What are the downfalls of selecting most parsimonious model using AIC?

Jbel

New Member
#1
Hi all, I am rather new to statistics, but I am reviewing a paper that applies the most parsimonious model for logistic regression using Akaike’s Information Criterion. It is a clinical study in ~200 patients and covariates assessed are mostly categorical variables.

Results are opposite of what one would expect on a biological basis and I believe it is due to a number of confounding variables that were not included in the final model using the AIC method and were deemed not significant. However, although these variables are excluded statistically, there is a strong theoretical basis to have included at least some of them. For example, as the outcome is disease activity and one group had more patients on high efficacy therapy to prevent disease activity it seems logical to include this variable despite its statistical significance.

Is this method appropriate with a small sample size and categorical variables (with some that are broken into up to 6 categories)? And are there any other downfalls based on this method, which might explain these opposite results? I appreciate any feedback, Thanks!
 

staassis

Active Member
#2
When the sample size converges to infinity (10,000s in practice), the verdict of AIC converges to the truth. So AIC is the right tool to use in medium-sized and large samples. In small samples, however, AIC tends to bee too generous.
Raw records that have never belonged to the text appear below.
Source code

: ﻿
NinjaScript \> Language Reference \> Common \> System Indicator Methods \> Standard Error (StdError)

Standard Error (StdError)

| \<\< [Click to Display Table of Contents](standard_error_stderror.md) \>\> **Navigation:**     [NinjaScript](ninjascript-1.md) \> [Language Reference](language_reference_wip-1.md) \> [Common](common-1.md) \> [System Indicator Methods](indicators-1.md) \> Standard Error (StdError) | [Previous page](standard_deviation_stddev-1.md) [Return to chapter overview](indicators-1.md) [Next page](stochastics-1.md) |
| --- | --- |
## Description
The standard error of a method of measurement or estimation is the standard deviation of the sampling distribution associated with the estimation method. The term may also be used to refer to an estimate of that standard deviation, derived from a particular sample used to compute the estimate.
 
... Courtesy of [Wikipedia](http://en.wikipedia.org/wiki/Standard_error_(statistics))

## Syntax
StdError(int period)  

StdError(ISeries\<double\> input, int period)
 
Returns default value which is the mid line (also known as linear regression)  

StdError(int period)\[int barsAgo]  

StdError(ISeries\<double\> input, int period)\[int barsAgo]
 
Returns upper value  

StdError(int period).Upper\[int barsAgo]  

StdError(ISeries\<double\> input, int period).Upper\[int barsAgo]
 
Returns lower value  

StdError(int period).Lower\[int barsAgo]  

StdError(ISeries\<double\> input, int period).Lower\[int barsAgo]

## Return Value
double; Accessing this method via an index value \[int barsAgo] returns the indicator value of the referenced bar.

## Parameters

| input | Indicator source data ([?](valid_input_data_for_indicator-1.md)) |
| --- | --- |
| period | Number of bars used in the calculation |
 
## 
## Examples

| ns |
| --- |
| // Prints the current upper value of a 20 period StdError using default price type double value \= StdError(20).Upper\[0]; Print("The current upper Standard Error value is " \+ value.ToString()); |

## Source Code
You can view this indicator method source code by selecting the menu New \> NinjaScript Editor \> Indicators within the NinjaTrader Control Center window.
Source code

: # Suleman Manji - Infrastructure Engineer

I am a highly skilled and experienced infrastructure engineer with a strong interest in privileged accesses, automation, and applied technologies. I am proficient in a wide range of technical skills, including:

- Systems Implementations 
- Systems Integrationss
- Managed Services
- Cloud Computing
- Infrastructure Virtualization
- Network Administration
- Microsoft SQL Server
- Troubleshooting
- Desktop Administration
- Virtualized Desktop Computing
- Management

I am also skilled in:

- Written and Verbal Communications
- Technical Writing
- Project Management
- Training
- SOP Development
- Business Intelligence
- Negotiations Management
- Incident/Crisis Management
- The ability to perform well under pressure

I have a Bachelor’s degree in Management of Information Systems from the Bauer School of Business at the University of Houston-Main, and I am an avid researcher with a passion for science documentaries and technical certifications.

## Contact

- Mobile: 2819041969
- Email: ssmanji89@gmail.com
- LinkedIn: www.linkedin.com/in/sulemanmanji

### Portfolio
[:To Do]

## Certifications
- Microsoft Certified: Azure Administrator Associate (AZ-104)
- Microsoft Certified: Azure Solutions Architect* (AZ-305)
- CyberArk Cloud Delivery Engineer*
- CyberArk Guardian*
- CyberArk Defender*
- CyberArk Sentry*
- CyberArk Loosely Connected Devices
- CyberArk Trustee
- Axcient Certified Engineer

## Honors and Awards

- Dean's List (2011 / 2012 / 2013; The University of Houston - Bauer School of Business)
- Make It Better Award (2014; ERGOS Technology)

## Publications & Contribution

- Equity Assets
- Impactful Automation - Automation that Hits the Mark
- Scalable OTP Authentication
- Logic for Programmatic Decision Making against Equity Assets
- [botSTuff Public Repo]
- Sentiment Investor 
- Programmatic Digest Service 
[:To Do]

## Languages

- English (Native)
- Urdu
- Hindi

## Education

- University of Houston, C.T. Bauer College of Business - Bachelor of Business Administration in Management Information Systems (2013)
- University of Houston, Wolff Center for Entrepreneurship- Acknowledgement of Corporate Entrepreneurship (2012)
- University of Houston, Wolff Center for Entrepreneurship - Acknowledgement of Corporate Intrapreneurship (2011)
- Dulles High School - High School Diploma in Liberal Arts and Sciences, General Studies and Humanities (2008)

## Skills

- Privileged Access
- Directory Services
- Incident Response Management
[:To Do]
It chooses models which are somewhat bigger than the optimum. The models contain predictors they should not contain.

In small samples, BIC (Bayesian Information Criterion) works better than AIC (on average). In your case it is likely to suggest removing even more variables that you love so much.
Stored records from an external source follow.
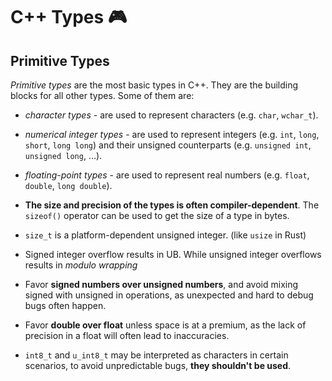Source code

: # C++ Types 🎮

## Primitive Types

_Primitive types_ are the most basic types in C++. They are the building blocks for all other types. Some of them are:

- _character types_ - are used to represent characters (e.g. `char`, `wchar_t`).
- _numerical integer types_ - are used to represent integers (e.g. `int`, `long`, `short`, `long long`) and their unsigned counterparts (e.g. `unsigned int`, `unsigned long`, ...).
- _floating-point types_ - are used to represent real numbers (e.g. `float`, `double`, `long double`).

- **The size and precision of the types is often compiler-dependent**. The `sizeof()` operator can be used to get the size of a type in bytes.

- `size_t` is a platform-dependent unsigned integer. (like `usize` in Rust)

- Signed integer overflow results in UB. While unsigned integer overflows results in _modulo wrapping_

- Favor **signed numbers over unsigned numbers**, and avoid mixing signed with unsigned in operations, as unexpected and hard to debug bugs often happen.

- Favor **double over float** unless space is at a premium, as the lack of precision in a float will often lead to inaccuracies.

- `int8_t` and `u_int8_t` may be interpreted as characters in certain scenarios, to avoid unpredictable bugs, **they shouldn't be used**.
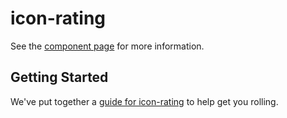 icon-rating
================

See the [component page](http://niklasdstrom.github.io/icon-rating) for more information.

## Getting Started

We've put together a [guide for icon-rating](http://www.polymer-project.org/docs/start/reusableelements.html) to help get you rolling.
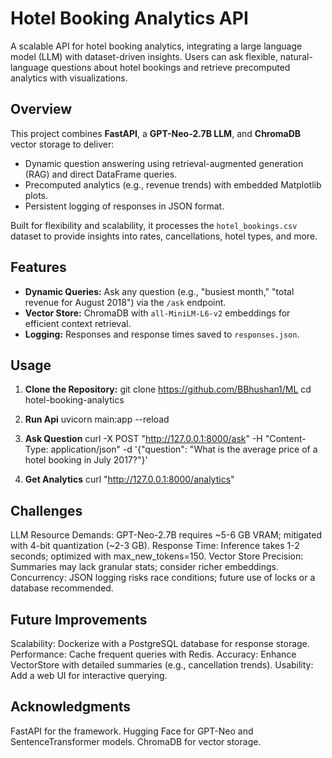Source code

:# Hotel Booking Analytics API


A scalable API for hotel booking analytics, integrating a large language model (LLM) with dataset-driven insights. Users can ask flexible, natural-language questions about hotel bookings and retrieve precomputed analytics with visualizations.

## Overview

This project combines **FastAPI**, a **GPT-Neo-2.7B LLM**, and **ChromaDB** vector storage to deliver:
- Dynamic question answering using retrieval-augmented generation (RAG) and direct DataFrame queries.
- Precomputed analytics (e.g., revenue trends) with embedded Matplotlib plots.
- Persistent logging of responses in JSON format.

Built for flexibility and scalability, it processes the `hotel_bookings.csv` dataset to provide insights into rates, cancellations, hotel types, and more.

## Features

- **Dynamic Queries:** Ask any question (e.g., "busiest month," "total revenue for August 2018") via the `/ask` endpoint.
- **Vector Store:** ChromaDB with `all-MiniLM-L6-v2` embeddings for efficient context retrieval.
- **Logging:** Responses and response times saved to `responses.json`.



## Usage

1. **Clone the Repository:**
   git clone https://github.com/BBhushan1/ML
   cd hotel-booking-analytics

2. **Run Api**
   uvicorn main:app --reload

3. **Ask Question**
   curl -X POST "http://127.0.0.1:8000/ask" -H "Content-Type: application/json" -d '{"question": "What is the average price of a hotel booking in July 2017?"}'

4. **Get Analytics**
   curl "http://127.0.0.1:8000/analytics"




## Challenges

LLM Resource Demands: GPT-Neo-2.7B requires ~5-6 GB VRAM; mitigated with 4-bit quantization (~2-3 GB).
Response Time: Inference takes 1-2 seconds; optimized with max_new_tokens=150.
Vector Store Precision: Summaries may lack granular stats; consider richer embeddings.
Concurrency: JSON logging risks race conditions; future use of locks or a database recommended.




## Future Improvements
Scalability: Dockerize with a PostgreSQL database for response storage.
Performance: Cache frequent queries with Redis.
Accuracy: Enhance VectorStore with detailed summaries (e.g., cancellation trends).
Usability: Add a web UI for interactive querying.




## Acknowledgments
FastAPI for the framework.
Hugging Face for GPT-Neo and SentenceTransformer models.
ChromaDB for vector storage.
Removing variables which deserve a place in the model from the theoretical point of view is fine. You have to do it as long as there is not enough statistical power in the data set to accurately estimate the biggest theoretically sound model. For example, if you have only 5 observations in your data set, who cares what other papers have published?
 

hlsmith

Not a robit
#3
What was the prevalence of the outcome and how many variables were examined and kept?

AICc is a reason approach for comparing models based on out of sample deviance. Issues, no model knows the underlying context as you mention. So it could miss clinically important variables. Also when finding the best model, estimates should ideally come from a new or held out data, not the set the covariates were determined from, in order to increase external validity.
 

Jbel

New Member
#4
Thanks for your input! I think this is quite helpful.
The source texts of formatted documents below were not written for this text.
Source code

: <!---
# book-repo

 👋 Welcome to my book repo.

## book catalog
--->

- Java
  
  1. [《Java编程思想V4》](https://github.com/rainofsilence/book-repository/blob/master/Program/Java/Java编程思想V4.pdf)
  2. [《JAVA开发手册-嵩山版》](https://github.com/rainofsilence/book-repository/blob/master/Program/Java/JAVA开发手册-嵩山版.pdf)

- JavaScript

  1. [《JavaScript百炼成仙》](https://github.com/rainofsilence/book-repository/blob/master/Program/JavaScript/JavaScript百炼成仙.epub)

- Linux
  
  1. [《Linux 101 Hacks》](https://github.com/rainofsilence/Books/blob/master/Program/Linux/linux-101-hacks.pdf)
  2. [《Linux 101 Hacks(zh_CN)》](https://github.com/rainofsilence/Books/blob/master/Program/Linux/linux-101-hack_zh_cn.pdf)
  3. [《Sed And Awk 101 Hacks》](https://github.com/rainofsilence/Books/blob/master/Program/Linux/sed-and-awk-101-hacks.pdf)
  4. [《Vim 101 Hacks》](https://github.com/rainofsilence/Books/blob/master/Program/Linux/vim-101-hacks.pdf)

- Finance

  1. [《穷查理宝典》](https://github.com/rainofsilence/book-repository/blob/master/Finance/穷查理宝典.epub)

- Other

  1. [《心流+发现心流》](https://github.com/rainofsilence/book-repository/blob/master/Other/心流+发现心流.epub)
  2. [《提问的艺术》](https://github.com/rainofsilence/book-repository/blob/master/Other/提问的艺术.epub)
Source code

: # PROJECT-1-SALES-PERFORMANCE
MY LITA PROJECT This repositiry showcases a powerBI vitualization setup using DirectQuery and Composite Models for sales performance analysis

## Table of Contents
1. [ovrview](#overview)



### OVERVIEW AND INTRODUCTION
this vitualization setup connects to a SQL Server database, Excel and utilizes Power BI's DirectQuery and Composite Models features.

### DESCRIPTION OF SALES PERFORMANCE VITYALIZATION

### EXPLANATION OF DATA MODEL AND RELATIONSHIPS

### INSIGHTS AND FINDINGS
What was the prevalence of the outcome and how many variables were examined and kept?

AICc is a reason approach for comparing models based on out of sample deviance. Issues, no model knows the underlying context as you mention. So it could miss clinically important variables. Also when finding the best model, estimates should ideally come from a new or held out data, not the set the covariates were determined from, in order to increase external validity.
The outcome occurred in 37% of patients. 13 variables were assessed and 4 were kept. Type of therapy was examined using 6 categories, some with only 5 patients, but was excluded.